Information shown -
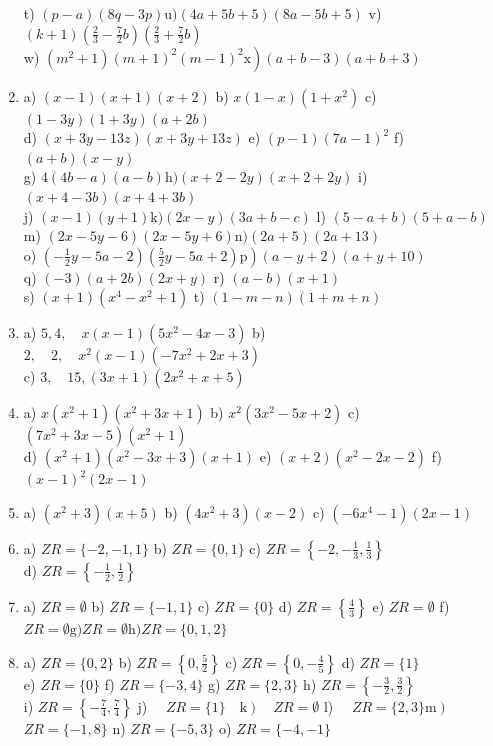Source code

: \documentclass[10pt]{article}
\begin{document}
\begin{enumerate}
t) \((p-a)(8 q-3 p) \mathrm{u})(4 a+5 b+5)(8 a-5 b+5)\) v) \((k+1)\left(\frac{2}{3}-\frac{7}{2} b\right)\left(\frac{2}{3}+\frac{7}{2} b\right)\)\\
w) \(\left.\left(m^{2}+1\right)(m+1)^{2}(m-1)^{2} \mathrm{x}\right)(a+b-3)(a+b+3)\)
  \item a) \((x-1)(x+1)(x+2)\) b) \(x(1-x)\left(1+x^{2}\right)\) c) \((1-3 y)(1+3 y)(a+2 b)\)\\
d) \((x+3 y-13 z)(x+3 y+13 z)\) e) \((p-1)(7 a-1)^{2}\) f) \((a+b)(x-y)\)\\
g) \(4(4 b-a)(a-b) \mathrm{h})(x+2-2 y)(x+2+2 y)\) i) \((x+4-3 b)(x+4+3 b)\)\\
j) \((x-1)(y+1) \mathrm{k})(2 x-y)(3 a+b-c)\) l) \((5-a+b)(5+a-b)\)\\
m) \((2 x-5 y-6)(2 x-5 y+6) \mathrm{n})(2 a+5)(2 a+13)\)\\
o) \(\left.\left(-\frac{1}{2} y-5 a-2\right)\left(\frac{5}{2} y-5 a+2\right) \mathrm{p}\right)(a-y+2)(a+y+10)\)\\
q) \((-3)(a+2 b)(2 x+y)\) r) \((a-b)(x+1)\)\\
s) \((x+1)\left(x^{4}-x^{2}+1\right)\) t) \((1-m-n)(1+m+n)\)
  \item a) \(5,4, \quad x(x-1)\left(5 x^{2}-4 x-3\right)\) b) \(2, \quad 2, \quad x^{2}(x-1)\left(-7 x^{2}+2 x+3\right)\)\\
c) \(3, \quad 15,(3 x+1)\left(2 x^{2}+x+5\right)\)
  \item a) \(x\left(x^{2}+1\right)\left(x^{2}+3 x+1\right)\) b) \(x^{2}\left(3 x^{2}-5 x+2\right)\) c) \(\left(7 x^{2}+3 x-5\right)\left(x^{2}+1\right)\)\\
d) \(\left(x^{2}+1\right)\left(x^{2}-3 x+3\right)(x+1)\) e) \((x+2)\left(x^{2}-2 x-2\right)\) f) \((x-1)^{2}(2 x-1)\)
  \item a) \(\left(x^{2}+3\right)(x+5)\) b) \(\left(4 x^{2}+3\right)(x-2)\) c) \(\left(-6 x^{4}-1\right)(2 x-1)\)
  \item a) \(Z R=\{-2,-1,1\}\) b) \(Z R=\{0,1\}\) c) \(Z R=\left\{-2,-\frac{1}{3}, \frac{1}{3}\right\}\)\\
d) \(Z R=\left\{-\frac{1}{2}, \frac{1}{2}\right\}\)
  \item a) \(Z R=\emptyset\) b) \(Z R=\{-1,1\}\) c) \(Z R=\{0\}\) d) \(Z R=\left\{\frac{4}{3}\right\}\) e) \(Z R=\emptyset\) f) \(Z R=\emptyset \mathrm{g}) Z R=\emptyset \mathrm{h}) Z R=\{0,1,2\}\)
  \item a) \(Z R=\{0,2\}\) b) \(Z R=\left\{0, \frac{5}{2}\right\}\) c) \(Z R=\left\{0,-\frac{4}{5}\right\}\) d) \(Z R=\{1\}\)\\
e) \(Z R=\{0\}\) f) \(Z R=\{-3,4\}\) g) \(Z R=\{2,3\}\) h) \(Z R=\left\{-\frac{3}{2}, \frac{3}{2}\right\}\)\\
i) \(Z R=\left\{-\frac{7}{4}, \frac{7}{4}\right\}\) j) \(\left.\quad Z R=\{1\} \quad \mathrm{k}\right) \quad Z R=\emptyset\) l) \(\left.\quad Z R=\{2,3\} \mathrm{m}\right)\) \(Z R=\{-1,8\}\) n) \(Z R=\{-5,3\}\) o) \(Z R=\{-4,-1\}\)
\end{enumerate}
\end{document}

Directions for this task -
Every record must be transcribed faithfully, with no picture carried over.

Expected answer -
Source code

: \documentclass[10pt]{article}
\begin{document}
\begin{enumerate}
t) \((p-a)(8 q-3 p) \mathrm{u})(4 a+5 b+5)(8 a-5 b+5)\) v) \((k+1)\left(\frac{2}{3}-\frac{7}{2} b\right)\left(\frac{2}{3}+\frac{7}{2} b\right)\)\\
w) \(\left.\left(m^{2}+1\right)(m+1)^{2}(m-1)^{2} \mathrm{x}\right)(a+b-3)(a+b+3)\)
  \item a) \((x-1)(x+1)(x+2)\) b) \(x(1-x)\left(1+x^{2}\right)\) c) \((1-3 y)(1+3 y)(a+2 b)\)\\
d) \((x+3 y-13 z)(x+3 y+13 z)\) e) \((p-1)(7 a-1)^{2}\) f) \((a+b)(x-y)\)\\
g) \(4(4 b-a)(a-b) \mathrm{h})(x+2-2 y)(x+2+2 y)\) i) \((x+4-3 b)(x+4+3 b)\)\\
j) \((x-1)(y+1) \mathrm{k})(2 x-y)(3 a+b-c)\) l) \((5-a+b)(5+a-b)\)\\
m) \((2 x-5 y-6)(2 x-5 y+6) \mathrm{n})(2 a+5)(2 a+13)\)\\
o) \(\left.\left(-\frac{1}{2} y-5 a-2\right)\left(\frac{5}{2} y-5 a+2\right) \mathrm{p}\right)(a-y+2)(a+y+10)\)\\
q) \((-3)(a+2 b)(2 x+y)\) r) \((a-b)(x+1)\)\\
s) \((x+1)\left(x^{4}-x^{2}+1\right)\) t) \((1-m-n)(1+m+n)\)
  \item a) \(5,4, \quad x(x-1)\left(5 x^{2}-4 x-3\right)\) b) \(2, \quad 2, \quad x^{2}(x-1)\left(-7 x^{2}+2 x+3\right)\)\\
c) \(3, \quad 15,(3 x+1)\left(2 x^{2}+x+5\right)\)
  \item a) \(x\left(x^{2}+1\right)\left(x^{2}+3 x+1\right)\) b) \(x^{2}\left(3 x^{2}-5 x+2\right)\) c) \(\left(7 x^{2}+3 x-5\right)\left(x^{2}+1\right)\)\\
d) \(\left(x^{2}+1\right)\left(x^{2}-3 x+3\right)(x+1)\) e) \((x+2)\left(x^{2}-2 x-2\right)\) f) \((x-1)^{2}(2 x-1)\)
  \item a) \(\left(x^{2}+3\right)(x+5)\) b) \(\left(4 x^{2}+3\right)(x-2)\) c) \(\left(-6 x^{4}-1\right)(2 x-1)\)
  \item a) \(Z R=\{-2,-1,1\}\) b) \(Z R=\{0,1\}\) c) \(Z R=\left\{-2,-\frac{1}{3}, \frac{1}{3}\right\}\)\\
d) \(Z R=\left\{-\frac{1}{2}, \frac{1}{2}\right\}\)
  \item a) \(Z R=\emptyset\) b) \(Z R=\{-1,1\}\) c) \(Z R=\{0\}\) d) \(Z R=\left\{\frac{4}{3}\right\}\) e) \(Z R=\emptyset\) f) \(Z R=\emptyset \mathrm{g}) Z R=\emptyset \mathrm{h}) Z R=\{0,1,2\}\)
  \item a) \(Z R=\{0,2\}\) b) \(Z R=\left\{0, \frac{5}{2}\right\}\) c) \(Z R=\left\{0,-\frac{4}{5}\right\}\) d) \(Z R=\{1\}\)\\
e) \(Z R=\{0\}\) f) \(Z R=\{-3,4\}\) g) \(Z R=\{2,3\}\) h) \(Z R=\left\{-\frac{3}{2}, \frac{3}{2}\right\}\)\\
i) \(Z R=\left\{-\frac{7}{4}, \frac{7}{4}\right\}\) j) \(\left.\quad Z R=\{1\} \quad \mathrm{k}\right) \quad Z R=\emptyset\) l) \(\left.\quad Z R=\{2,3\} \mathrm{m}\right)\) \(Z R=\{-1,8\}\) n) \(Z R=\{-5,3\}\) o) \(Z R=\{-4,-1\}\)
\end{enumerate}
\end{document}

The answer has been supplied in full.